Goal of the exercise: Reproduce the opening lines of the records exactly, please, stopping after the line that contains "[jsdelivr]: https://jsdelivr.net".

Extracted entries:

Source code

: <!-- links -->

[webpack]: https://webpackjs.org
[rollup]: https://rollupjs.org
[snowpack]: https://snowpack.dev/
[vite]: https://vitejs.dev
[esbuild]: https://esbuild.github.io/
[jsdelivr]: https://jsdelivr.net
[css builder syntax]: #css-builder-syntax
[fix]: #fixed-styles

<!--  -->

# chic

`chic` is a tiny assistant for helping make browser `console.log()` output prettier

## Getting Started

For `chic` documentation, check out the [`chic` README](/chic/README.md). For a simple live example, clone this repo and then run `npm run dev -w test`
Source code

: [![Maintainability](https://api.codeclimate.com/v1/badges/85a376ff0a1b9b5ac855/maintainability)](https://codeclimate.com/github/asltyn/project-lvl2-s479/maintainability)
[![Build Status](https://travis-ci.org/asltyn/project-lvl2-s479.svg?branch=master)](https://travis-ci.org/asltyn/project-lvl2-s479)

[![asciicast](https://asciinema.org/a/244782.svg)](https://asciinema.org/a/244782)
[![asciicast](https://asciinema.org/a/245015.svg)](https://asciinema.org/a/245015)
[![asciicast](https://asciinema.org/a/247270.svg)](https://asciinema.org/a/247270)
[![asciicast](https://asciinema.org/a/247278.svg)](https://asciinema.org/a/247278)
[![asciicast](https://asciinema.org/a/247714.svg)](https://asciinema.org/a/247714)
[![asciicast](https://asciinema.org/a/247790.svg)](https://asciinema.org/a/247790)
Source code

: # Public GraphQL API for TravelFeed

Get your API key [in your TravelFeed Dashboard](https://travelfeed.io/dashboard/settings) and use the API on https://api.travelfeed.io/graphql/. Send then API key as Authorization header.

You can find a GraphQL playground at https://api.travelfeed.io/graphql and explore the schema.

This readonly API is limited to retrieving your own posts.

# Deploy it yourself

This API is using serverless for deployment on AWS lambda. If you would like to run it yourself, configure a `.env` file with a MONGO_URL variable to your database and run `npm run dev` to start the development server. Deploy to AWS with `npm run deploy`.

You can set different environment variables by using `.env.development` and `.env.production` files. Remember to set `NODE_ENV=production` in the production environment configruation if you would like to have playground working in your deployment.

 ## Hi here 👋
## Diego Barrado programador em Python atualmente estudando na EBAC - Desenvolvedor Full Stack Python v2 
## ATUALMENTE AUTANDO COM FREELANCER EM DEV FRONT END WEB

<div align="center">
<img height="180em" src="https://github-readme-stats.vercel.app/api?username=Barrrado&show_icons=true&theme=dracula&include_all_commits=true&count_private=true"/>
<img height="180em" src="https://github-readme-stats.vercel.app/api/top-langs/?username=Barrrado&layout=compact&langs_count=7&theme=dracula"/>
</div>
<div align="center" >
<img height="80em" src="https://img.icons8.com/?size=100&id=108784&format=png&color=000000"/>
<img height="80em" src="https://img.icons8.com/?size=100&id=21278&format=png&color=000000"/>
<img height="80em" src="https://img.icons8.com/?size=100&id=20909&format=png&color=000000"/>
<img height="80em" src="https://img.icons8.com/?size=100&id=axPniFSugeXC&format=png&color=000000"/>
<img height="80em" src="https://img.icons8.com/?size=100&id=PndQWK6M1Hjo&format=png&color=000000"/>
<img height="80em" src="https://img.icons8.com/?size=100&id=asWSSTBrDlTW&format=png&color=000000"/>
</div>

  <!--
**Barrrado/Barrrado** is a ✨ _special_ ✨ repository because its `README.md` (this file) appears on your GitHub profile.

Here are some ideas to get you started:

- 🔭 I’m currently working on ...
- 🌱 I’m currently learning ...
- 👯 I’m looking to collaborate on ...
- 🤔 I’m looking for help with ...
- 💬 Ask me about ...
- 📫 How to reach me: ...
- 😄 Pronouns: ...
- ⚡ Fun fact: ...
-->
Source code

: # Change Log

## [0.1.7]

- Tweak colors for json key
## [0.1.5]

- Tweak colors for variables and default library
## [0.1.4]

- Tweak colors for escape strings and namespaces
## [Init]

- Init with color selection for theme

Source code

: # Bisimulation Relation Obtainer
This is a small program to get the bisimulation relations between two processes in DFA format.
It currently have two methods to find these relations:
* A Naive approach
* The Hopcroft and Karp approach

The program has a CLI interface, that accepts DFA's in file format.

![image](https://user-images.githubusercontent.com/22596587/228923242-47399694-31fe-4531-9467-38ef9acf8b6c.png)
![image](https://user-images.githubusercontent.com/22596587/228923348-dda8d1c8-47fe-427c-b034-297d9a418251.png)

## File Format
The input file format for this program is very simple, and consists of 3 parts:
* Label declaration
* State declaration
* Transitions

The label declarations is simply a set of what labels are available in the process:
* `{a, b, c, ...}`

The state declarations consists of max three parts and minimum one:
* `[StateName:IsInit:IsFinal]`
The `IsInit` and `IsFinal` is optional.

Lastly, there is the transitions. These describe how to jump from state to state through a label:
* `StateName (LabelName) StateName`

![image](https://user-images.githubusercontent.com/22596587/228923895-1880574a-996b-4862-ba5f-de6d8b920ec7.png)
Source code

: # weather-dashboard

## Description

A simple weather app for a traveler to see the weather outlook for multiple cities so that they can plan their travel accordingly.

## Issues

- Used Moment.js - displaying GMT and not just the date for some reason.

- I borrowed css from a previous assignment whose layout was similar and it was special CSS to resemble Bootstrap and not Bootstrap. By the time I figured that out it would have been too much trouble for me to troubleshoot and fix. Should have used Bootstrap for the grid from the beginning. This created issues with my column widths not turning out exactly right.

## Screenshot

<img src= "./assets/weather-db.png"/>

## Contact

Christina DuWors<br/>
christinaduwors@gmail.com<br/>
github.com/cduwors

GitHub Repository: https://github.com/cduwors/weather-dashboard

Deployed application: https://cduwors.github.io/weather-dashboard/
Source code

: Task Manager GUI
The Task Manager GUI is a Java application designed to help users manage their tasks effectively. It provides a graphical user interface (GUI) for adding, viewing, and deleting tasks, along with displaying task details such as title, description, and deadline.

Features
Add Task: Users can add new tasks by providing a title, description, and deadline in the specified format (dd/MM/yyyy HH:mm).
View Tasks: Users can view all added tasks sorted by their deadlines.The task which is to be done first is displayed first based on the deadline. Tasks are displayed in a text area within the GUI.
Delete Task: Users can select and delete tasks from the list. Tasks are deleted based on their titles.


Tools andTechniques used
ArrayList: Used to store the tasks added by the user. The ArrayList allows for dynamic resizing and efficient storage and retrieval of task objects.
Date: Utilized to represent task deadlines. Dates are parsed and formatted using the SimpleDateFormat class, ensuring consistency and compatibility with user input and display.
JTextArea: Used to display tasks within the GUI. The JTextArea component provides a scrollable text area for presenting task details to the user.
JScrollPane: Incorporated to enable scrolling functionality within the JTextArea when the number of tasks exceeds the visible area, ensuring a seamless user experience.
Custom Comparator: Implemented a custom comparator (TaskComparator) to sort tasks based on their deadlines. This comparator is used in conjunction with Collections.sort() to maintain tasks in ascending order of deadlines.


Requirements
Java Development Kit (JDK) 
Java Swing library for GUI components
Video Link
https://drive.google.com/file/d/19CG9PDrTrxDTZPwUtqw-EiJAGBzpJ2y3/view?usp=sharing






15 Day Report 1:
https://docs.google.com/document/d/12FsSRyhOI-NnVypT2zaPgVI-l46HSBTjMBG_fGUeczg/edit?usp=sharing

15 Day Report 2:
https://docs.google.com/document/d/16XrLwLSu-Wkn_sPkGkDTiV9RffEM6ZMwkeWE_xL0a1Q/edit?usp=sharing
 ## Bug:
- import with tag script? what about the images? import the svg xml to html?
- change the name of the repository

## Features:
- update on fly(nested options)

Answer space:
Source code

: <!-- links -->

[webpack]: https://webpackjs.org
[rollup]: https://rollupjs.org
[snowpack]: https://snowpack.dev/
[vite]: https://vitejs.dev
[esbuild]: https://esbuild.github.io/
[jsdelivr]: https://jsdelivr.net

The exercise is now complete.